EXERCISE OBJECTIVE
In the entries below, how many lines contain the string "某外汇常用CMS通用未授权RCE"? Give the number by itself.

GIVEN DATA
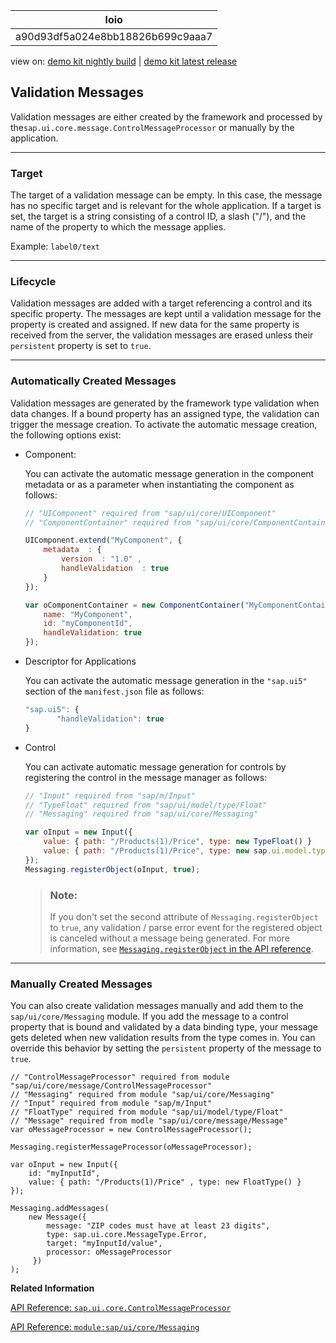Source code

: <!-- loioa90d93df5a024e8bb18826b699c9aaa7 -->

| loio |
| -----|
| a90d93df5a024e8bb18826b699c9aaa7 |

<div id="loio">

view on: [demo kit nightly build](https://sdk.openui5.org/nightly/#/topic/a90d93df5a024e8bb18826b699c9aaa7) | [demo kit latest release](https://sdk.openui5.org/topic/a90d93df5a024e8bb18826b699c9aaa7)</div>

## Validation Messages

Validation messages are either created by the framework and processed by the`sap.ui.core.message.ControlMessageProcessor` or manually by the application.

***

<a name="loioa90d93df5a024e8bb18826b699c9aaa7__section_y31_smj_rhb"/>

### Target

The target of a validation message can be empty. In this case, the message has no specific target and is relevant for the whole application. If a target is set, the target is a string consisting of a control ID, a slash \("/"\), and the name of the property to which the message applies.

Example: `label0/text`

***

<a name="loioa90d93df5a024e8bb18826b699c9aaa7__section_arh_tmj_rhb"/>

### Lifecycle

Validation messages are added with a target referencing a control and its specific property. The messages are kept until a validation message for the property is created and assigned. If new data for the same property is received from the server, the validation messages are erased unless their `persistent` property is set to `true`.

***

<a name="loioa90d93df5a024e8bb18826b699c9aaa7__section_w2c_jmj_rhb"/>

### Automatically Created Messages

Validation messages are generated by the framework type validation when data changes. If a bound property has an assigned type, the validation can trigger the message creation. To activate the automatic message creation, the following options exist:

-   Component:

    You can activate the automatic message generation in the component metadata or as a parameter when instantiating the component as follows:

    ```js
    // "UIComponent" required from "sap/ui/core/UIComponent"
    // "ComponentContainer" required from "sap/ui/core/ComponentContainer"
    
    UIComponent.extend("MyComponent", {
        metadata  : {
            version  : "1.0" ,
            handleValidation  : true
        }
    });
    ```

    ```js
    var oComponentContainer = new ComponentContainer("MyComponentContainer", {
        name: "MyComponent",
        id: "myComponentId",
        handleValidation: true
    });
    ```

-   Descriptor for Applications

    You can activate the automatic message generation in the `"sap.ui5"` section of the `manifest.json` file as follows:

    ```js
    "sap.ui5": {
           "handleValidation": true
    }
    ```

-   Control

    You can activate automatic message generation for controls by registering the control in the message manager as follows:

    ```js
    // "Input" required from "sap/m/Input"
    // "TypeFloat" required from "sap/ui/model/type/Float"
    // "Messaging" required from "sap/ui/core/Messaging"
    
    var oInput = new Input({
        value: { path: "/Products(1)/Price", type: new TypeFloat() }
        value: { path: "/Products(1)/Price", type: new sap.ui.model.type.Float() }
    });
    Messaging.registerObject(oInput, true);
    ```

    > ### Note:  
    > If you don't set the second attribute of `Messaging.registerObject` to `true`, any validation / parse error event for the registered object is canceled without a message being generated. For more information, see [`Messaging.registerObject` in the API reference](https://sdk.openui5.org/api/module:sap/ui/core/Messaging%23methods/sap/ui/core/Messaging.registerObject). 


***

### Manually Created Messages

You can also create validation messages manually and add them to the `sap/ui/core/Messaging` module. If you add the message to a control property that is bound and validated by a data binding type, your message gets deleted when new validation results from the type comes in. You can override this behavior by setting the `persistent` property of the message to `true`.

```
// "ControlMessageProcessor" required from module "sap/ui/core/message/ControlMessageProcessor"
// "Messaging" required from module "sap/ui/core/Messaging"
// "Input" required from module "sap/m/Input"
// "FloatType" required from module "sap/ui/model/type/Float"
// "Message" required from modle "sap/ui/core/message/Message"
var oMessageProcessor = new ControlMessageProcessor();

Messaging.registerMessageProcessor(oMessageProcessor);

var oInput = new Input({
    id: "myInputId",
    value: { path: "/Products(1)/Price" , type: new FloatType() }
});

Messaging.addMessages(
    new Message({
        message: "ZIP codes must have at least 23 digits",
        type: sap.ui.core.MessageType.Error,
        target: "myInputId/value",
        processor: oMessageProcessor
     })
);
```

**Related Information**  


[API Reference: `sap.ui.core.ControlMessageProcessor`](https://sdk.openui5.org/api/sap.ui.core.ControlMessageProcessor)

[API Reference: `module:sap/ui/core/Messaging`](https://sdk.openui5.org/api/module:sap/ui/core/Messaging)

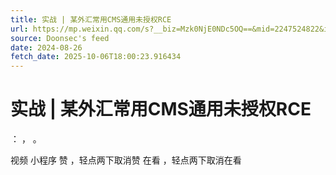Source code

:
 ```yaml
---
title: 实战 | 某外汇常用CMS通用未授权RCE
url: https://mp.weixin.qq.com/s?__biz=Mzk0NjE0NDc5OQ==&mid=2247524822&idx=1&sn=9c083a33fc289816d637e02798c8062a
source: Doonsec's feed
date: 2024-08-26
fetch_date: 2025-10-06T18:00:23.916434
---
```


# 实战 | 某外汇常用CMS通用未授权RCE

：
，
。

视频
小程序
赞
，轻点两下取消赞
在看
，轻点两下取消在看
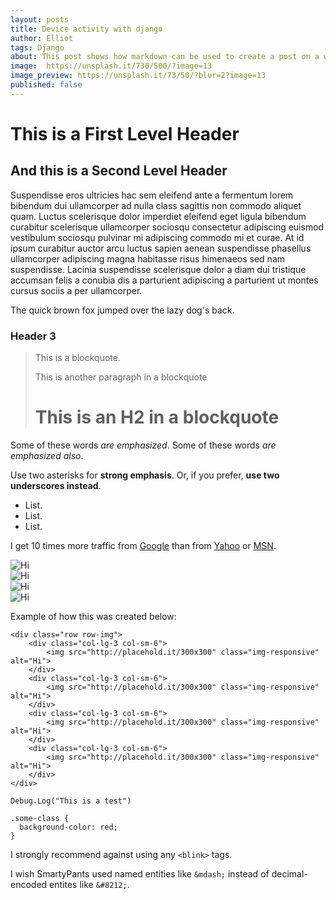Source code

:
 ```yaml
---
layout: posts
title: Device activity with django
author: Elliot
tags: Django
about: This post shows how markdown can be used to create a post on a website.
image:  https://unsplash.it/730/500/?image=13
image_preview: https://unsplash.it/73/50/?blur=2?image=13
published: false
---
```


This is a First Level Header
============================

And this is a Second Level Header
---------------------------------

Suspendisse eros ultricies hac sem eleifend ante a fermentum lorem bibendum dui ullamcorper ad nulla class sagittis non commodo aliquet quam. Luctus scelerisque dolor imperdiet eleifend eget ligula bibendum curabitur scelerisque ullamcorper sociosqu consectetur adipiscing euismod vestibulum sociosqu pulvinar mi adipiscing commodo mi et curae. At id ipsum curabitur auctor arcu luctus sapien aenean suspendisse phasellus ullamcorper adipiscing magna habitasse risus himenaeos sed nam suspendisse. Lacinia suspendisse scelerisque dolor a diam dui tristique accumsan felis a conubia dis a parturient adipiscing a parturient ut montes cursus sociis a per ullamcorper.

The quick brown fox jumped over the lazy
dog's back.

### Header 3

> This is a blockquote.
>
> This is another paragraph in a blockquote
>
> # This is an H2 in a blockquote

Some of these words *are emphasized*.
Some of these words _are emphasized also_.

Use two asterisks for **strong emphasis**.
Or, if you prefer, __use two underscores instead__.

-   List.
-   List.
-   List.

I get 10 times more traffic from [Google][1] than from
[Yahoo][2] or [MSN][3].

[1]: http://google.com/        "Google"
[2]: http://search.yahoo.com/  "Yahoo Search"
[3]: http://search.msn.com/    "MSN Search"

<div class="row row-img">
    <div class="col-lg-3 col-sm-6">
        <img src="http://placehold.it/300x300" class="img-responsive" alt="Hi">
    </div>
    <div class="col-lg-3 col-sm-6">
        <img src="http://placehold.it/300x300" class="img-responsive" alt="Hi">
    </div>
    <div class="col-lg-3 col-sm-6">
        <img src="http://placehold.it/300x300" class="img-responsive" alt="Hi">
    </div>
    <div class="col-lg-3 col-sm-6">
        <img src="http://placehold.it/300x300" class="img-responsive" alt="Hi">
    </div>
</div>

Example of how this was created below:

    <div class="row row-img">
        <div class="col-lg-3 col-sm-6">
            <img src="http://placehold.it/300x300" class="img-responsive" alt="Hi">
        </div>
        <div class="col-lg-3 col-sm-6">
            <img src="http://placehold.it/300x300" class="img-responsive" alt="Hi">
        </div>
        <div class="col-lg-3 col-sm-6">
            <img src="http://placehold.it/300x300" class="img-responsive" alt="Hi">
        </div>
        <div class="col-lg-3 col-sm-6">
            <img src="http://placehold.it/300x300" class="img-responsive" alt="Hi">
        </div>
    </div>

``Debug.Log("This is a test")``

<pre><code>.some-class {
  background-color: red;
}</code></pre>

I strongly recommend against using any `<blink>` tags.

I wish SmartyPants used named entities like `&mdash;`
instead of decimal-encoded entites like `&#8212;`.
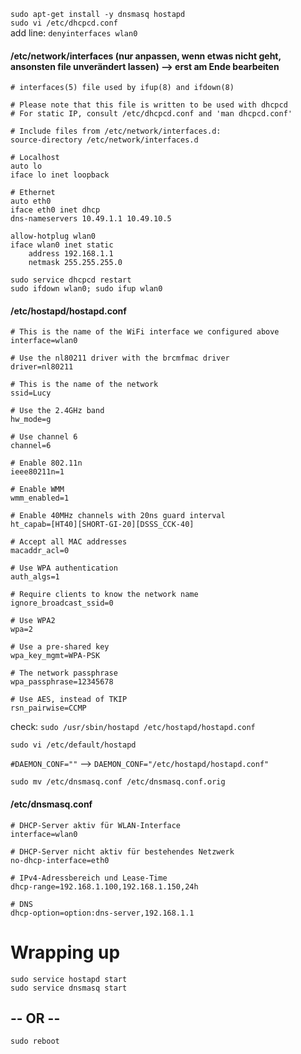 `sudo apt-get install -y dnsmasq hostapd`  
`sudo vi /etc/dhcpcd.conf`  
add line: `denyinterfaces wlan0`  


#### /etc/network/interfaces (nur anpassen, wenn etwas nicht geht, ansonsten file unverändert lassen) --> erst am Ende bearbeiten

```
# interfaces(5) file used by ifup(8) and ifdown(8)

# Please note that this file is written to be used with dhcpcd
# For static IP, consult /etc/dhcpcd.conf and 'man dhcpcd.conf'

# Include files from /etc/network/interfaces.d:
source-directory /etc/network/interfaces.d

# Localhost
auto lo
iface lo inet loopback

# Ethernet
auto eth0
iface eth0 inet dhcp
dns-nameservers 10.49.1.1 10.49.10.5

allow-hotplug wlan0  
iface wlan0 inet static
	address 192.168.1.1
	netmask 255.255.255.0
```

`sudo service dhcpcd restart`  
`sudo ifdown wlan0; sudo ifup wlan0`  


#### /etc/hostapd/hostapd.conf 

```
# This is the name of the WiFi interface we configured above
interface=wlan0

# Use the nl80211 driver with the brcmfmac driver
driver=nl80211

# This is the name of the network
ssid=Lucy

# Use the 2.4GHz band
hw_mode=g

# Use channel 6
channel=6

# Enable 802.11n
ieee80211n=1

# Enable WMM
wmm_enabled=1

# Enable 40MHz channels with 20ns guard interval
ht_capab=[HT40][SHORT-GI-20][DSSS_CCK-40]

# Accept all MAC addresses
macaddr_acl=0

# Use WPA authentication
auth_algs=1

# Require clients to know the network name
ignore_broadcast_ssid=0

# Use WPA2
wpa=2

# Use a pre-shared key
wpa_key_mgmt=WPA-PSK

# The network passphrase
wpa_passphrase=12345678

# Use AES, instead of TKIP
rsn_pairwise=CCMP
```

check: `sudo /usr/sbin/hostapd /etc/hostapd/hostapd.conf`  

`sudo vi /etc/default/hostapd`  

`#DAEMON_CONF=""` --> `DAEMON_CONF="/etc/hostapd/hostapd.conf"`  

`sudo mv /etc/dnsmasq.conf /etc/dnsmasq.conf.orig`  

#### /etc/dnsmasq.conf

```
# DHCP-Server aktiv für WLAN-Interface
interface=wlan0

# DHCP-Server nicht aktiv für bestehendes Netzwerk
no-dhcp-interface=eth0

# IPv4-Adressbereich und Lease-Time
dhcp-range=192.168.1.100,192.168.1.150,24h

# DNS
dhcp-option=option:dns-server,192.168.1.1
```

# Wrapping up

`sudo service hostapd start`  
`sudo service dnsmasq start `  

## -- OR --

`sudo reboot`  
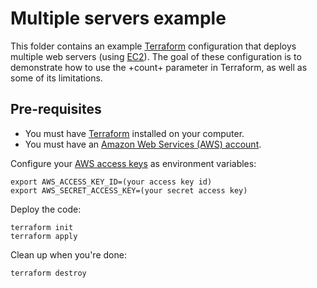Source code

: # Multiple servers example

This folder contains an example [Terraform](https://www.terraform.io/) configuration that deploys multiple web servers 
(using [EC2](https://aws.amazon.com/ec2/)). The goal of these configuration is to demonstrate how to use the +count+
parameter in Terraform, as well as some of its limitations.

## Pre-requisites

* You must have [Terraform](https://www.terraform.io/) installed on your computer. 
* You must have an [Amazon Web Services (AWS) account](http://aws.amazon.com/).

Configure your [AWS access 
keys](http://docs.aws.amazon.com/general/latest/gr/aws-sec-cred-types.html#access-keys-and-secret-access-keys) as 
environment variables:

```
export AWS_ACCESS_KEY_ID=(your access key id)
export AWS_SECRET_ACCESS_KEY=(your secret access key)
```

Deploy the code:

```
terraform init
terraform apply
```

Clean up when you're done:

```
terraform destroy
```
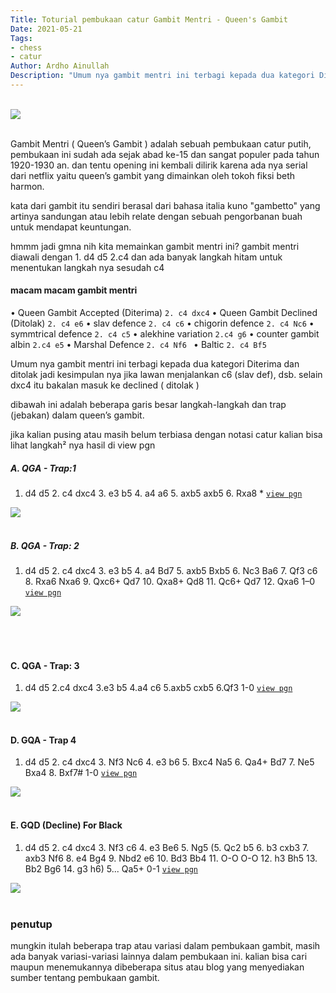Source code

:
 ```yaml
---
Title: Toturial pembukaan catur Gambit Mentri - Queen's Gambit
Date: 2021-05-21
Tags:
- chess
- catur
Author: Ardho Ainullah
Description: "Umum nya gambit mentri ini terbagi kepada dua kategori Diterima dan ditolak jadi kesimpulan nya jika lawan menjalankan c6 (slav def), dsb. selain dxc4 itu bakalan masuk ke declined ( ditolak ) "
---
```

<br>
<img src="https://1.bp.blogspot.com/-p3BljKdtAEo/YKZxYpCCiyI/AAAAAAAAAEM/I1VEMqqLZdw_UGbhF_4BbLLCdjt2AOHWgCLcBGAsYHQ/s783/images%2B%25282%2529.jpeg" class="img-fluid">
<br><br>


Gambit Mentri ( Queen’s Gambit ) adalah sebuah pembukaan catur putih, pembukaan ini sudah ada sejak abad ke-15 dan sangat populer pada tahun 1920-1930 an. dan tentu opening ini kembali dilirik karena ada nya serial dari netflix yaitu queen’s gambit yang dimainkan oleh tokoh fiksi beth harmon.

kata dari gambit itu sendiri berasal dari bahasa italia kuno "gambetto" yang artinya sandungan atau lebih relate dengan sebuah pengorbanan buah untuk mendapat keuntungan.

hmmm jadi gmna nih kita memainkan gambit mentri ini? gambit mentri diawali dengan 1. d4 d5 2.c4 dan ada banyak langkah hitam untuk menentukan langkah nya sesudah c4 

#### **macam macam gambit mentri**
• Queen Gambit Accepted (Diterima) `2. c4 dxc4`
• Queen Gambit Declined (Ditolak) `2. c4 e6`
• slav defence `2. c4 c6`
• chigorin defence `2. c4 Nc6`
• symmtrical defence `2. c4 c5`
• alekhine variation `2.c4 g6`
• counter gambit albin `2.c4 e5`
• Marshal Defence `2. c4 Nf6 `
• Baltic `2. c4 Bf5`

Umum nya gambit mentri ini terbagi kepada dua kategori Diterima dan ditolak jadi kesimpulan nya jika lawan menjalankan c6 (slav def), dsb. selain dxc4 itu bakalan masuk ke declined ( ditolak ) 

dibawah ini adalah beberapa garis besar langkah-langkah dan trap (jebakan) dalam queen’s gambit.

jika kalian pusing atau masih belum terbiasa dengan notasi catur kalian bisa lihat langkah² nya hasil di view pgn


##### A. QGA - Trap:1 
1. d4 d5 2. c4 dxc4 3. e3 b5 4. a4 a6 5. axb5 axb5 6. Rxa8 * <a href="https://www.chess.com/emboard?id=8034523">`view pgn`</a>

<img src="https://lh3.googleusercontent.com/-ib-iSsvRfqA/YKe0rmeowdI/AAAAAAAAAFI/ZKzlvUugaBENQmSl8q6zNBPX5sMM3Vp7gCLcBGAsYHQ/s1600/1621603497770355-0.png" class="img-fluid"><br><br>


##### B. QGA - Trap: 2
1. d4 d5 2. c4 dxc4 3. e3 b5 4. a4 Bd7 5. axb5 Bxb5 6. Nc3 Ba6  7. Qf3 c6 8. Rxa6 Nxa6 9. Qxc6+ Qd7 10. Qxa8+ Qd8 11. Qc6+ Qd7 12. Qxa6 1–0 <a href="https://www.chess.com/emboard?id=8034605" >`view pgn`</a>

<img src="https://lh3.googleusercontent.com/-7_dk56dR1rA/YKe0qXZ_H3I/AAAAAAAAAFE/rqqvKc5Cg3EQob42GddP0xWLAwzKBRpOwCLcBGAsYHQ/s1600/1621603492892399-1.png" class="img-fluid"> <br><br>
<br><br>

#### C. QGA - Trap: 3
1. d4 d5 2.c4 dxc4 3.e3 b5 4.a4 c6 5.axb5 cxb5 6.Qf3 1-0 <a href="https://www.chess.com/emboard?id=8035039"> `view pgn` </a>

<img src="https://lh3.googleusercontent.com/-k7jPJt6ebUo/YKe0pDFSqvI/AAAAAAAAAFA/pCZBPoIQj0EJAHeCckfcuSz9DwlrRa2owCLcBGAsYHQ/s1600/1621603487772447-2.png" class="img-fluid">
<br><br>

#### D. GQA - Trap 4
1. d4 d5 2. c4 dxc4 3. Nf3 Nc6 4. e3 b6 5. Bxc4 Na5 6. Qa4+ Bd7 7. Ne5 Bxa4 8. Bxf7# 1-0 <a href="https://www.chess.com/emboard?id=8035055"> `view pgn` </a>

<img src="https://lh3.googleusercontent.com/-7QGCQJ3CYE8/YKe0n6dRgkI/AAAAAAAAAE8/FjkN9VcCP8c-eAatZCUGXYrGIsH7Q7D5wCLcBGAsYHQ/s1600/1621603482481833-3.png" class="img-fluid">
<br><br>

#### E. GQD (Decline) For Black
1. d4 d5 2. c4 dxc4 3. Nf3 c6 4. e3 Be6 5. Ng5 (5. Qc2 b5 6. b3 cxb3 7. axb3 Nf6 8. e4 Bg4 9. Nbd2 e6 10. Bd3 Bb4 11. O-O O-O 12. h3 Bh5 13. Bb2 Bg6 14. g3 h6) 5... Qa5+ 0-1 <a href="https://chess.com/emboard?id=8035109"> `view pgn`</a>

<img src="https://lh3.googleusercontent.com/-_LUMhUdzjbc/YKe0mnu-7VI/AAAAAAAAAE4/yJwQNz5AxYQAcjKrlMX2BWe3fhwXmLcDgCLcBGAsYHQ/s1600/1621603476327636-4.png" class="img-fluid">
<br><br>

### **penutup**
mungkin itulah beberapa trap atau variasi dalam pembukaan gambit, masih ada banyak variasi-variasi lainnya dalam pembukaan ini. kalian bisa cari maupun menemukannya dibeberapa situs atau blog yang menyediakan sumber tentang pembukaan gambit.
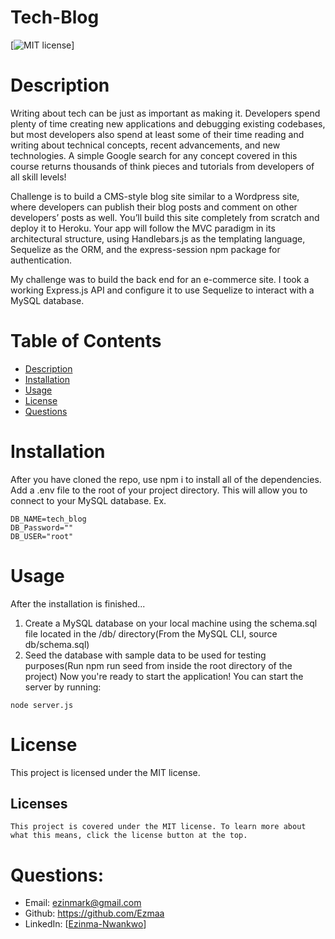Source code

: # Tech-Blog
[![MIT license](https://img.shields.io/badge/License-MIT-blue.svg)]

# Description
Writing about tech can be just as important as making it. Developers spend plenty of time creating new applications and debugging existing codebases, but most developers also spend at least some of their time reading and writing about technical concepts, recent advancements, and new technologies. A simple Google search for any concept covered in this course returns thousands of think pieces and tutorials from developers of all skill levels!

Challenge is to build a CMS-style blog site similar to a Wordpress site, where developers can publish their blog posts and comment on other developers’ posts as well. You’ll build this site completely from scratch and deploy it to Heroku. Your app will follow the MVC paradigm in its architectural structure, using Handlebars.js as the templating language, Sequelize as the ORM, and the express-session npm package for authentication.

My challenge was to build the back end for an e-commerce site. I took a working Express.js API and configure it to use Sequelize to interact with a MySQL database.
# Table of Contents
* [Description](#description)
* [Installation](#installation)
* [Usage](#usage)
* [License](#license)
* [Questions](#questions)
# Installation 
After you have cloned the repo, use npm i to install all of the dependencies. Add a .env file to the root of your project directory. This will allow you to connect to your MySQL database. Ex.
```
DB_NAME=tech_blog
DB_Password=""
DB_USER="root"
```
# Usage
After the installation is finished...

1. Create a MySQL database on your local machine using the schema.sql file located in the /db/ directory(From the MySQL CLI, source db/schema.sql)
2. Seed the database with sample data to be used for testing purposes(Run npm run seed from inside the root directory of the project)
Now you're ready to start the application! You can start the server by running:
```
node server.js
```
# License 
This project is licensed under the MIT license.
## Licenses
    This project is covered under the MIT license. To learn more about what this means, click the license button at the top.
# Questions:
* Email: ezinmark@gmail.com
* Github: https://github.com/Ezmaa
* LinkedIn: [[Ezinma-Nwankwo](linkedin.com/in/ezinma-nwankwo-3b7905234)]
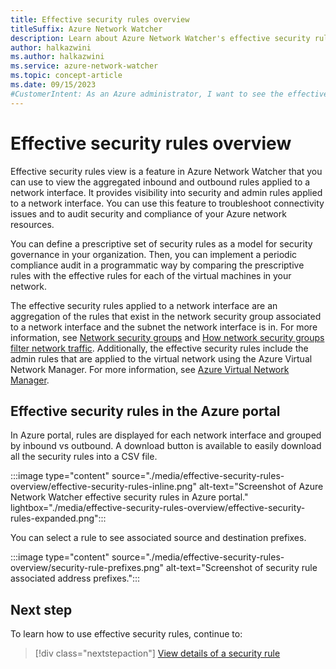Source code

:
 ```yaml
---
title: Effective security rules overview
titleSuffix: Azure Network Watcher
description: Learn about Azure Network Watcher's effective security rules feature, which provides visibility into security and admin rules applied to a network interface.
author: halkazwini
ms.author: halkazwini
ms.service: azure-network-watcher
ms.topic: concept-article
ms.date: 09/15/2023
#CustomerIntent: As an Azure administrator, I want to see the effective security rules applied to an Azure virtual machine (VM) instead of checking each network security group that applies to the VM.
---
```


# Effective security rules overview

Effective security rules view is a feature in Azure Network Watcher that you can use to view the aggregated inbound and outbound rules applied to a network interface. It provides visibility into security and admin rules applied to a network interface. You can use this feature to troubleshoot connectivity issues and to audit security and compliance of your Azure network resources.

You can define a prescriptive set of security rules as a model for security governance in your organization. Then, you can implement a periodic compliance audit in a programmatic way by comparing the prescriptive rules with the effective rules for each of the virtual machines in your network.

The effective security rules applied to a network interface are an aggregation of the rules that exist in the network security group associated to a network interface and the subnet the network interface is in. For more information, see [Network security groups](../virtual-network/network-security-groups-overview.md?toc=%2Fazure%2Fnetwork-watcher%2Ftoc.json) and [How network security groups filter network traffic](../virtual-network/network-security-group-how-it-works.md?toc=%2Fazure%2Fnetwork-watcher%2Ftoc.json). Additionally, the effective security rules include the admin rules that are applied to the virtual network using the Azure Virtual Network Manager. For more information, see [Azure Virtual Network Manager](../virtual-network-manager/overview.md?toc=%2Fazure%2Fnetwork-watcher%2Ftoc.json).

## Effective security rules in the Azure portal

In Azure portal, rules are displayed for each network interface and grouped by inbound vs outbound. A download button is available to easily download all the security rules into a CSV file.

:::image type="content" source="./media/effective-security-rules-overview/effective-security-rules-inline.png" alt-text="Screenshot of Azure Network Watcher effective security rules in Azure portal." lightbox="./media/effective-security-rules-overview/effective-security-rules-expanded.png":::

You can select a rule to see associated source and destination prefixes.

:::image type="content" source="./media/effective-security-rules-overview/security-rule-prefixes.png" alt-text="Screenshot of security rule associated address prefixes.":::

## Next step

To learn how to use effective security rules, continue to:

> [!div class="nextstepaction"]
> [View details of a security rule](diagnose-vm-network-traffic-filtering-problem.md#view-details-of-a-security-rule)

FINISHED EXERCISE
2